Problem to work on
Go to the line containing "- ✅ Track task" in the listing below. Output that line and each later one exactly.
*** Begin section ***
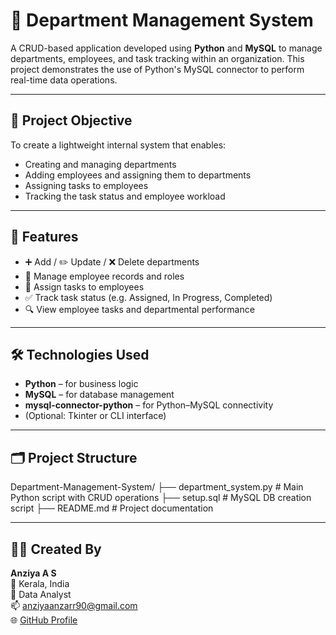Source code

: # 🏢 Department Management System

A CRUD-based application developed using **Python** and **MySQL** to manage departments, employees, and task tracking within an organization. This project demonstrates the use of Python's MySQL connector to perform real-time data operations.

---

## 📌 Project Objective

To create a lightweight internal system that enables:
- Creating and managing departments
- Adding employees and assigning them to departments
- Assigning tasks to employees
- Tracking the task status and employee workload

---

## 🚀 Features

- ➕ Add / ✏️ Update / ❌ Delete departments
- 👤 Manage employee records and roles
- 📝 Assign tasks to employees
- ✅ Track task status (e.g. Assigned, In Progress, Completed)
- 🔍 View employee tasks and departmental performance

---

## 🛠 Technologies Used

- **Python** – for business logic
- **MySQL** – for database management
- **mysql-connector-python** – for Python–MySQL connectivity
- (Optional: Tkinter or CLI interface)

---



## 🗂 Project Structure

Department-Management-System/
├── department_system.py # Main Python script with CRUD operations
├── setup.sql # MySQL DB creation script
├── README.md # Project documentation

---


## 👩‍💻 Created By

**Anziya A S**  
📍 Kerala, India  
💼 Data Analyst  
📫 anziyaanzarr90@gmail.com  
🌐 [GitHub Profile](https://github.com/Anziya-AS)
*** End section ***
Your solution
- ✅ Track task status (e.g. Assigned, In Progress, Completed)
- 🔍 View employee tasks and departmental performance

---

## 🛠 Technologies Used

- **Python** – for business logic
- **MySQL** – for database management
- **mysql-connector-python** – for Python–MySQL connectivity
- (Optional: Tkinter or CLI interface)

---



## 🗂 Project Structure

Department-Management-System/
├── department_system.py # Main Python script with CRUD operations
├── setup.sql # MySQL DB creation script
├── README.md # Project documentation

---


## 👩‍💻 Created By

**Anziya A S**  
📍 Kerala, India  
💼 Data Analyst  
📫 anziyaanzarr90@gmail.com  
🌐 [GitHub Profile](https://github.com/Anziya-AS)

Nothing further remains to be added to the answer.